*WHAT IS EXPECTED*.
Among the entries below, the lines from the one with "- **账户**（ID、名称、卡号、余额）" up to and including the one with "Meningkatkan kemampuan dalam" are to be restated exactly, without pictures.

Records from a collection
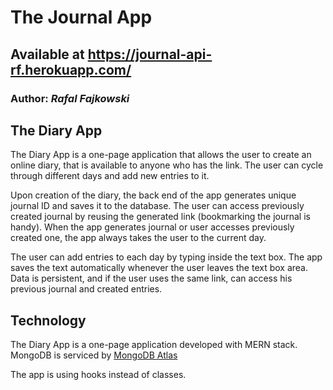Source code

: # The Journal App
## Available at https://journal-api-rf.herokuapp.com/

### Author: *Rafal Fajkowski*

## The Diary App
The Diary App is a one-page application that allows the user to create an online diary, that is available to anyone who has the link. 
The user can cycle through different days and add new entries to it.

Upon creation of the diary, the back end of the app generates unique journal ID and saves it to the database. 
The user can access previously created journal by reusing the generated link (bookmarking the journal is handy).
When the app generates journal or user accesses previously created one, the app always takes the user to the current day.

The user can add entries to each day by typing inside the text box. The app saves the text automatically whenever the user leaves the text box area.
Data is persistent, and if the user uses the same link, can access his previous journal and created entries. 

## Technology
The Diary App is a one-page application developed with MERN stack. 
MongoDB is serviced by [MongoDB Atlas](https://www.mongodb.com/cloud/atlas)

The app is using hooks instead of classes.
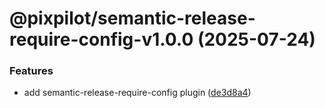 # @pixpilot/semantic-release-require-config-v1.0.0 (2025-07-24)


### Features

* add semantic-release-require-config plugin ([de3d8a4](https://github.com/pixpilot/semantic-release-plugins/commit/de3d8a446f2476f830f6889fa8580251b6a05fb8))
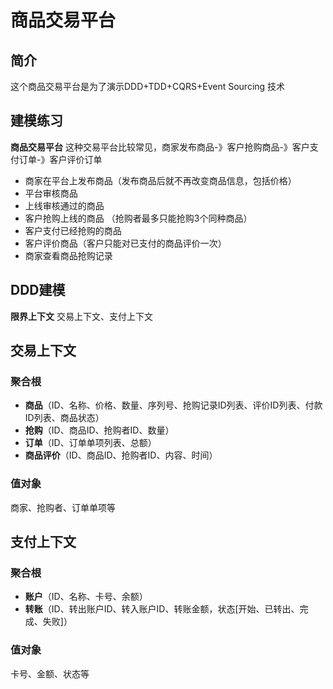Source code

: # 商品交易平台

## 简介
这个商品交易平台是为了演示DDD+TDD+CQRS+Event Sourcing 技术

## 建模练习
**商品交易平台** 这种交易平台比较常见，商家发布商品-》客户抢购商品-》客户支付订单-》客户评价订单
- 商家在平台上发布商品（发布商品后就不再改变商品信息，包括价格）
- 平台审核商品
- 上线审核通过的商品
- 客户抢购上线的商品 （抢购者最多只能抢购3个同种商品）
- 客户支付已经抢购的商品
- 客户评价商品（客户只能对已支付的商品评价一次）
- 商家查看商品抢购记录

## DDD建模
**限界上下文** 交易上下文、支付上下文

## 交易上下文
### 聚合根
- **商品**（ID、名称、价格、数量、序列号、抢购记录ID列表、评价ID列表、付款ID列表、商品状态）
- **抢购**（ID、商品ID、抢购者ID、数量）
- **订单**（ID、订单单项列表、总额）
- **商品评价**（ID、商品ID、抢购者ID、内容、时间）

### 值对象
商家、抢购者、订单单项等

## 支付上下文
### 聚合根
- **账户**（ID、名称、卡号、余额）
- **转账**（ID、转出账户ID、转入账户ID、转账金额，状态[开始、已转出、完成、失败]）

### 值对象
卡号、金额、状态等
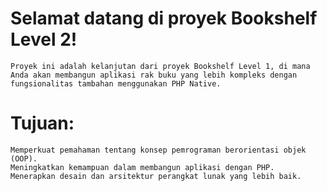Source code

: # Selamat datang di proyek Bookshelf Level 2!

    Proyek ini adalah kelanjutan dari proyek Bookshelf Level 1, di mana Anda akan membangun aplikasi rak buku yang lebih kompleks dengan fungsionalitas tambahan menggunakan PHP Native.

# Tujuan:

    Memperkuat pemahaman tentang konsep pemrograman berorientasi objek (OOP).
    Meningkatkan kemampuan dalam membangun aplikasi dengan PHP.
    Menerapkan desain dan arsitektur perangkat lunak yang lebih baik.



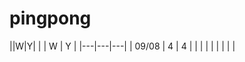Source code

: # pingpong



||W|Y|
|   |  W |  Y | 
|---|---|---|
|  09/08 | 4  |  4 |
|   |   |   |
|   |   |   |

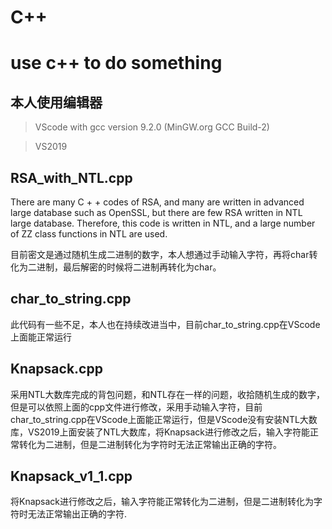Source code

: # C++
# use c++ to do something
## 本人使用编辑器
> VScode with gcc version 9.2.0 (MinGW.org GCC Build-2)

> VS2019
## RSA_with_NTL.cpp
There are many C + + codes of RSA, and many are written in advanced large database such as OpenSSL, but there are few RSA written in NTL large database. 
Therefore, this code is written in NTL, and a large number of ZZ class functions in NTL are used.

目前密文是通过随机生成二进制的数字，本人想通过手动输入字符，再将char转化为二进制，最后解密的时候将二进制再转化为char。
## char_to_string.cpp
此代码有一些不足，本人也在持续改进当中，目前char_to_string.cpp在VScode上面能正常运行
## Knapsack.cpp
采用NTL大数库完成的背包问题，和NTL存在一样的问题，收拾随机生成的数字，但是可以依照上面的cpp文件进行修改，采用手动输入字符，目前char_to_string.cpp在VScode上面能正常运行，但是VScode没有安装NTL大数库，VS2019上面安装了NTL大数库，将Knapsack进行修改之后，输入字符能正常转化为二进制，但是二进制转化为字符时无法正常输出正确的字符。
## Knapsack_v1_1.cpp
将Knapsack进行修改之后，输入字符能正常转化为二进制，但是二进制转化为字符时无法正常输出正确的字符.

*WRITTEN REPLY*.
- **账户**（ID、名称、卡号、余额）
- **转账**（ID、转出账户ID、转入账户ID、转账金额，状态[开始、已转出、完成、失败]）

### 值对象
卡号、金额、状态等
Source code

: # Selamat datang di proyek Bookshelf Level 2!

    Proyek ini adalah kelanjutan dari proyek Bookshelf Level 1, di mana Anda akan membangun aplikasi rak buku yang lebih kompleks dengan fungsionalitas tambahan menggunakan PHP Native.

# Tujuan:

    Memperkuat pemahaman tentang konsep pemrograman berorientasi objek (OOP).
    Meningkatkan kemampuan dalam membangun aplikasi dengan PHP.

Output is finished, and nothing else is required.